The title track’s graceful bounce is just one of the musical stylings found on Need to Feel Your Love, which takes on many facets of classic rock without ever undermining its expansive source material. Sheer Mag do have a strong reverence to the guitar, and as it is with younger musicians who take on rock history with a complete disregard to stringent chronology, they arrange these tracks with an instinctual, gut-level clamor. As it progresses, it takes many different forms: the twin-guitar maelstrom of Thin Lizzy (Just Can’t Get Enough), the swampy, Southern-tinged blues of Allman Brothers (Suffer Me), and even the compact, yet ornate velocity of Judas Priest (Turn It Up).

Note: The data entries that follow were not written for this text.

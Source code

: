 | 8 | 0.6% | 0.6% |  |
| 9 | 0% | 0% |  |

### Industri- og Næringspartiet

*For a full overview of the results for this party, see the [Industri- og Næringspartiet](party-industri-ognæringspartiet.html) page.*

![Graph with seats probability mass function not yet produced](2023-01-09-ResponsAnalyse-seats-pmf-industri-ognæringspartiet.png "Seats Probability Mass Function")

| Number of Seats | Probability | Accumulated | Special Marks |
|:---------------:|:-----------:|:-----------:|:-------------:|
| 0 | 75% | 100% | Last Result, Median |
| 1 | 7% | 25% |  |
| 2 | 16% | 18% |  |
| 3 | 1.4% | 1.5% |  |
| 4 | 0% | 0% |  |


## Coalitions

Aside from taking on different elements, the stark immediacy of power pop is what stimulates their every moment. And they do find surprising ways to enliven the format, even if their version of it tends to err on hard rock affectations rather than drawing their attention on more gleaming melodies. One of their most accomplished tracks here, Expect the Bayonet, replicates the flanged guitars of Big Star but with a faster tempo, always opting to give fuel to the swagger and with air-tight efficiency. The brisk pace of Can’t Play it Cool is another scorcher that fits the Chilton/Bell template, though cleverly turned inside out by performing major scales pulled out of the Randy Rhoads playbook.

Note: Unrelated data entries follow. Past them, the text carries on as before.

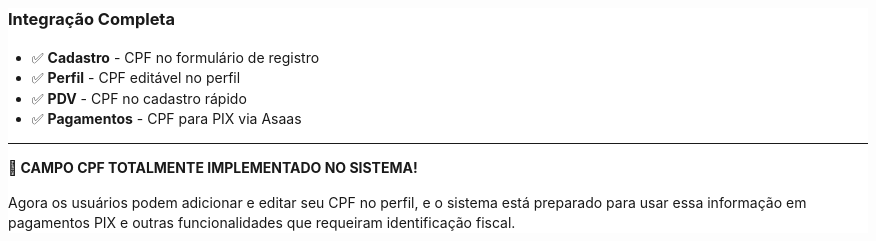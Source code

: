 ### Integração Completa
- ✅ **Cadastro** - CPF no formulário de registro
- ✅ **Perfil** - CPF editável no perfil
- ✅ **PDV** - CPF no cadastro rápido
- ✅ **Pagamentos** - CPF para PIX via Asaas

---

**🎉 CAMPO CPF TOTALMENTE IMPLEMENTADO NO SISTEMA!**

Agora os usuários podem adicionar e editar seu CPF no perfil, e o sistema está preparado para usar essa informação em pagamentos PIX e outras funcionalidades que requeiram identificação fiscal.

Sheer Mag’s heady mixture of influences shouldn’t work. And yet, their tireless curiosity and genuine affection for rock song forms is what separates Need to Feel Your Love from sounding like a conventional tribute. Under lesser hands, their clever way of piecing together a wild amalgamation of former perspectives would quickly sink and drown. But Sheer Mag tackle the album full-length with a simple message, and chock-full of power chords, one that also traces back to the straightforward intentions of early rock n’ roll but with soulful brio. It raises the stakes for a band who, up to this point, had commended the eminent value of brevity.